> **What you will do**
Within these entries, which lines include the string "very"? Copy each one.

─── Task input ───

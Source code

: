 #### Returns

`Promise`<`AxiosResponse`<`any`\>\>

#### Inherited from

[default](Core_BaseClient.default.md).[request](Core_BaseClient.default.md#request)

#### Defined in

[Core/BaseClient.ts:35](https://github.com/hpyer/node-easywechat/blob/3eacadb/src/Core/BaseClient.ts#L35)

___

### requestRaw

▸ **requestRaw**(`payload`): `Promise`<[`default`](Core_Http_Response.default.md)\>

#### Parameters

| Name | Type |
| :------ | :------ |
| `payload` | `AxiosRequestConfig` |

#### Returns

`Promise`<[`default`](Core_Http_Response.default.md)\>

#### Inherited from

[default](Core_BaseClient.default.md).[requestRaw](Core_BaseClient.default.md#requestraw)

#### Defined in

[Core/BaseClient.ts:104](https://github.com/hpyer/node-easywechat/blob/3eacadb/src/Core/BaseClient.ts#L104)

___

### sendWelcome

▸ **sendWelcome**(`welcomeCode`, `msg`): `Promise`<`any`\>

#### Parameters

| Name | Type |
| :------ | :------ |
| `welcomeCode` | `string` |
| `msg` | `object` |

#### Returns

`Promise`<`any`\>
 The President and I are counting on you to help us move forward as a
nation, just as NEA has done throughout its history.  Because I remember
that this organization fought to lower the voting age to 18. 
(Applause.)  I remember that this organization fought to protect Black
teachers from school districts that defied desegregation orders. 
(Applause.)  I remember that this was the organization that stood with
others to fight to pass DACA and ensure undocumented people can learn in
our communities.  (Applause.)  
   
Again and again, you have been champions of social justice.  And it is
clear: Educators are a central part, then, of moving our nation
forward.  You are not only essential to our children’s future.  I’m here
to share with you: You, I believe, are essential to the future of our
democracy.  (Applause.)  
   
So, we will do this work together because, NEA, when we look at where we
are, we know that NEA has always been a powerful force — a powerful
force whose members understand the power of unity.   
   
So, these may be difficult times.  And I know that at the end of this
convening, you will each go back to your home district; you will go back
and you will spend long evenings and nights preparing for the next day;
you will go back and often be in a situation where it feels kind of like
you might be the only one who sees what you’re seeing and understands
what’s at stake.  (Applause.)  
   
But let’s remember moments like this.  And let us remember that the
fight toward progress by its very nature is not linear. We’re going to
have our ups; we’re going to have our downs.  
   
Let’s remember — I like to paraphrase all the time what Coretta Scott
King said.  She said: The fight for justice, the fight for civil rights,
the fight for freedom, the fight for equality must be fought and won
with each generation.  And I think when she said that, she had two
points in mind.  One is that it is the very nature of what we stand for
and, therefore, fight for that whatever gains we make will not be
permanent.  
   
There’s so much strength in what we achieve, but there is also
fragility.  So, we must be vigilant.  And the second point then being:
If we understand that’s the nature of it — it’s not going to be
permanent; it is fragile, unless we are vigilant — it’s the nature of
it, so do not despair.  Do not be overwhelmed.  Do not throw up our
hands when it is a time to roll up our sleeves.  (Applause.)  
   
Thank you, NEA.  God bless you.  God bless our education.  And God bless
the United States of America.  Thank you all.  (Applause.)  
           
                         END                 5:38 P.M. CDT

───

> **Result**
fight toward progress by its very nature is not linear. We’re going to
points in mind.  One is that it is the very nature of what we stand for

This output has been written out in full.